I’ve written a lot over the last few months about the Republican presidential primary race, so I thought that it might be time to give just a bit of attention to the Democrat contest.
In the last week or so, we've seen lots of stories about things starting to go Hillary Clinton’s way. She was seen as having a pretty good performance in the Democrat’s recent debate and as making it through her testimony to the Congressional committee investigating the Benghazi incident pretty much unscathed. Of course, I do wonder what the media and other Democrats would have needed to see in the hearing to consider it a “big deal” that might damage Mrs. Clinton -- video footage of her actually planning the attack on the US embassy in Libya herself or some other outlandish thing of which no one has accused her? It’s obviously not a problem for them that Secretary Clinton’s State Department did not provide extra security even though the ambassador had repeatedly requested it; that she lied to the public and to the victims’ families about the causes and circumstances of the attack; that she and others in the Obama administration scapegoated a man who made an Internet video for actions committed by Islamic terrorists; or that she lied to investigators about and tried to conceal her infamous e-mails related to this matter. Sadly, it seems that the American people, as a whole, aren’t really bothered by these things either. The handling of the Benghazi situation and the misinformation spread by the administration about it were discussed during the 2012 presidential campaign, and the people still chose to re-elect Barack Obama. Now, even with the added private e-mail server issue, although polls do show that many people do not believe Hillary Clinton is honest or trustworthy, she is still the overwhelming favorite to be the Democratic presidential nominee and would have a good chance of winning the general election. Mrs. Clinton’s success in the primary contest became even more likely due to still more pieces of recent good news for her, as two of the other candidates (who really had almost no support anyway) dropped out of the race and Vice President Biden, who might have provided her most serious competition, decided not to run. With only Clinton, Bernie Sanders, and Martin O’Malley left, the Democrats might be able to hold their next debate in someone’s cozy living room, and, if the trend continues, Hillary Clinton could wind up giving monologues on stage alone by the end of the year.

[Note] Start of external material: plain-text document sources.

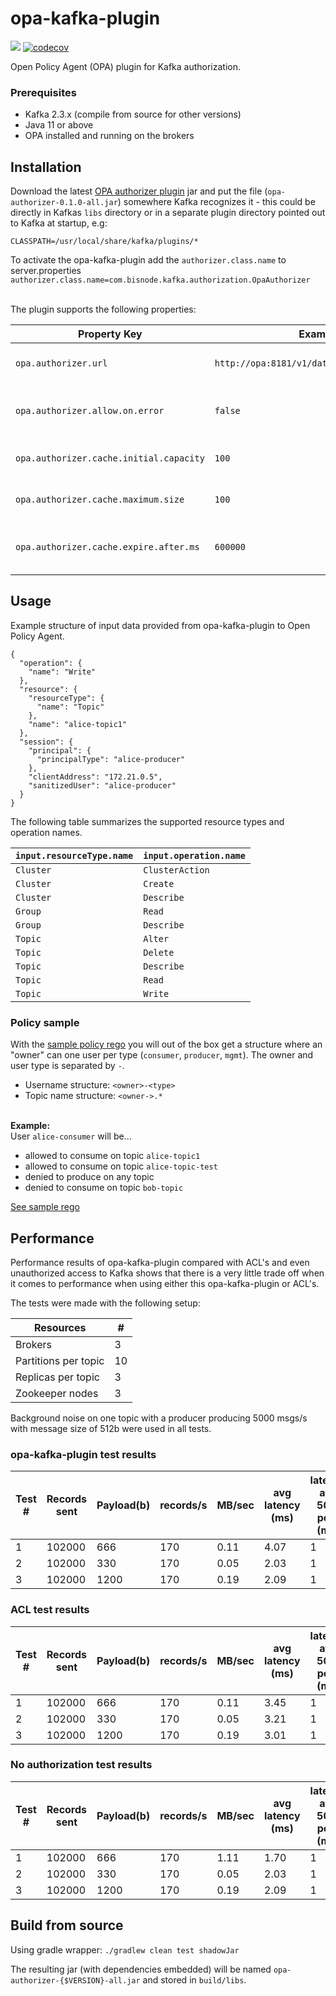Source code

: # opa-kafka-plugin
![](https://github.com/Bisnode/opa-kafka-plugin/workflows/build/badge.svg)
[![codecov](https://codecov.io/gh/Bisnode/opa-kafka-plugin/branch/master/graph/badge.svg)](https://codecov.io/gh/Bisnode/opa-kafka-plugin)

Open Policy Agent (OPA) plugin for Kafka authorization.

### Prerequisites

* Kafka 2.3.x (compile from source for other versions)
* Java 11 or above
* OPA installed and running on the brokers

## Installation

Download the latest [OPA authorizer plugin](https://github.com/Bisnode/opa-kafka-plugin/releases/) jar and put the
file (`opa-authorizer-0.1.0-all.jar`) somewhere Kafka recognizes it - this could be directly  in Kafkas `libs` directory
or in a separate plugin directory pointed out to Kafka at startup, e.g: 

`CLASSPATH=/usr/local/share/kafka/plugins/*`

To activate the opa-kafka-plugin add the `authorizer.class.name` to server.properties\
`authorizer.class.name=com.bisnode.kafka.authorization.OpaAuthorizer`

<br />
The plugin supports the following properties:

| Property Key | Example | Description |
| --- | --- | --- |
| `opa.authorizer.url` | `http://opa:8181/v1/data/kafka/authz/allow` | Name of the OPA policy to query. |
| `opa.authorizer.allow.on.error` | `false` | Fail-closed or fail-open if OPA call fails. |
| `opa.authorizer.cache.initial.capacity` | `100` | Initial decision cache size. |
| `opa.authorizer.cache.maximum.size` | `100` | Max decision cache size. |
| `opa.authorizer.cache.expire.after.ms` | `600000` | Decision cache expiry in milliseconds. |

## Usage

Example structure of input data provided from opa-kafka-plugin to Open Policy Agent.
```
{
  "operation": {
    "name": "Write"
  },
  "resource": {
    "resourceType": {
      "name": "Topic"
    },
    "name": "alice-topic1"
  },
  "session": {
    "principal": {
      "principalType": "alice-producer"
    },
    "clientAddress": "172.21.0.5",
    "sanitizedUser": "alice-producer"
  }
}
```

The following table summarizes the supported resource types and operation names.

| `input.resourceType.name` | `input.operation.name` |
| --- | --- |
| `Cluster` | `ClusterAction` |
| `Cluster` | `Create` |
| `Cluster` | `Describe` |
| `Group` | `Read` |
| `Group` | `Describe` |
| `Topic` | `Alter` |
| `Topic` | `Delete` |
| `Topic` | `Describe` |
| `Topic` | `Read` |
| `Topic` | `Write` |

### Policy sample

With the [sample policy rego](src/main/rego/README.md) you will out of the box get
a structure where an "owner" can one user per type (`consumer`, `producer`, `mgmt`). The owner and user type is separated by `-`.
* Username structure: `<owner>-<type>`
* Topic name structure: `<owner->.*`

\
<b>Example:</b> \
User `alice-consumer` will be...
* allowed to consume on topic `alice-topic1`
* allowed to consume on topic `alice-topic-test`
* denied to produce on any topic
* denied to consume on topic `bob-topic`

[See sample rego](src/main/rego/README.md)

## Performance
Performance results of opa-kafka-plugin compared with ACL's and even unauthorized
access to Kafka shows that there is a very little trade off when it comes to
performance when using either this opa-kafka-plugin or ACL's.

The tests were made with the following setup:

|Resources|#|
|---|---|
| Brokers | 3 |
| Partitions per topic | 10 |
| Replicas per topic | 3 |
| Zookeeper nodes | 3 |

Background noise on one topic with a producer producing 5000 msgs/s with message
size of 512b were used in all tests.

### opa-kafka-plugin test results

|Test #|Records sent|Payload(b)|records/s|MB/sec|avg latency (ms)|latency avg 50th perc (ms)|latency avg 95th perc (ms)|latency avg 99th perc (ms)|latency avg 99,99 perc (ms)|
|---|---|---|---|---|---|---|---|---|---|
|1|102000|666|170|0.11|4.07|1|2|18|748|
|2|102000|330|170|0.05|2.03|1|2|18|754|
|3|102000|1200|170|0.19|2.09|1|2|19|946|

### ACL test results

|Test #|Records sent|Payload(b)|records/s|MB/sec|avg latency (ms)|latency avg 50th perc (ms)|latency avg 95th perc (ms)|latency avg 99th perc (ms)|latency avg 99,99 perc (ms)|
|---|---|---|---|---|---|---|---|---|---|
|1|102000|666|170|0.11|3.45|1|4|21|604|
|2|102000|330|170|0.05|3.21|1|3|22|566|
|3|102000|1200|170|0.19|3.01|1|3|19|504|

### No authorization test results

|Test #|Records sent|Payload(b)|records/s|MB/sec|avg latency (ms)|latency avg 50th perc (ms)|latency avg 95th perc (ms)|latency avg 99th perc (ms)|latency avg 99,99 perc (ms)|
|---|---|---|---|---|---|---|---|---|---|
|1|102000|666|170| 1.11|1.70|1|2|19|128|
|2|102000|330|170| 0.05|2.03|1|2|18|298|
|3|102000|1200|170| 0.19|2.09|1|2|18|332|

## Build from source

Using gradle wrapper: `./gradlew clean test shadowJar`

The resulting jar (with dependencies embedded) will be named `opa-authorizer-{$VERSION}-all.jar` and stored in
`build/libs`.
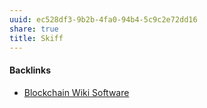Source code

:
 ```yaml
---
uuid: ec528df3-9b2b-4fa0-94b4-5c9c2e72dd16
share: true
title: Skiff
---
```

#### Backlinks

* [Blockchain Wiki Software](/d1132272-5297-4769-b543-7cae74d12272)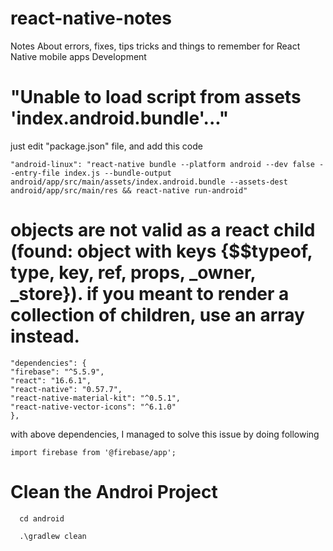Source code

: # react-native-notes
Notes About errors, fixes, tips tricks and things to remember for React Native mobile apps Development

# "Unable to load script from assets 'index.android.bundle'..."
just edit "package.json" file, and add this code
```
"android-linux": "react-native bundle --platform android --dev false --entry-file index.js --bundle-output android/app/src/main/assets/index.android.bundle --assets-dest android/app/src/main/res && react-native run-android"
```

# objects are not valid as a react child (found: object with keys {$$typeof, type, key, ref, props, _owner, _store}). if you meant to render a collection of children, use an array instead.
```
"dependencies": {
"firebase": "^5.5.9",
"react": "16.6.1",
"react-native": "0.57.7",
"react-native-material-kit": "^0.5.1",
"react-native-vector-icons": "^6.1.0"
}, 
```
with above dependencies, I managed to solve this issue by doing following
```
import firebase from '@firebase/app';
```
# Clean the Androi Project

```
  cd android
  
  .\gradlew clean
```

That is certainly not the case on the Republican side, as there are still fifteen people running, some of whom keep being denied space in the prime-time debates. So, in the spirit of bipartisanship and sharing, perhaps we could lend the Democrats a few of our candidates to fill out their debate rosters. That way, those tuning in to these Democrat events would have a chance to hear something other than non-stop far-left ideas and proposals, and the candidates would get a chance to speak to another sizable audience (even though the live crowd, at least, might be a little scary!) A couple of hours spent listening to Rick Santorum and Bobby Jindal, for example, giving their take on topics like Planned Parenthood or immigration should give the average Democrat viewer (or listener) some food for thought. Perhaps this temporary “guest candidate” program isn’t generous enough, though, so I would even be willing to give one of the leading candidates from the GOP race to the Democrats outright. The person I have in mind was the Republican frontrunner for months but has views that would seem to fit at least as well in the Democratic party. The evidence that he seems to still be suffering from Bush Derangement Syndrome should be enough on its own to earn him honorary membership. It doesn’t seem fair to deprive Hillary Clinton and Bernie Sanders of the opportunity to share their debate stage and their media coverage with him and his amazing talents for the next several months, so I’m sure they would appreciate my suggested “gift.” Of course, the fact that this arrangement would give us a chance to hear the rest of the Republican field discuss their views and policies in a (physically, at least) Trump-free zone for the rest of the debates would be an added bonus from my perspective.
Yes, I know that these things will never happen. Oh, well, I guess I’ll just have to take a few deep breaths and try to relax before (and after) subjecting myself to tonight’s Republican debate and more campaign coverage. Sigh...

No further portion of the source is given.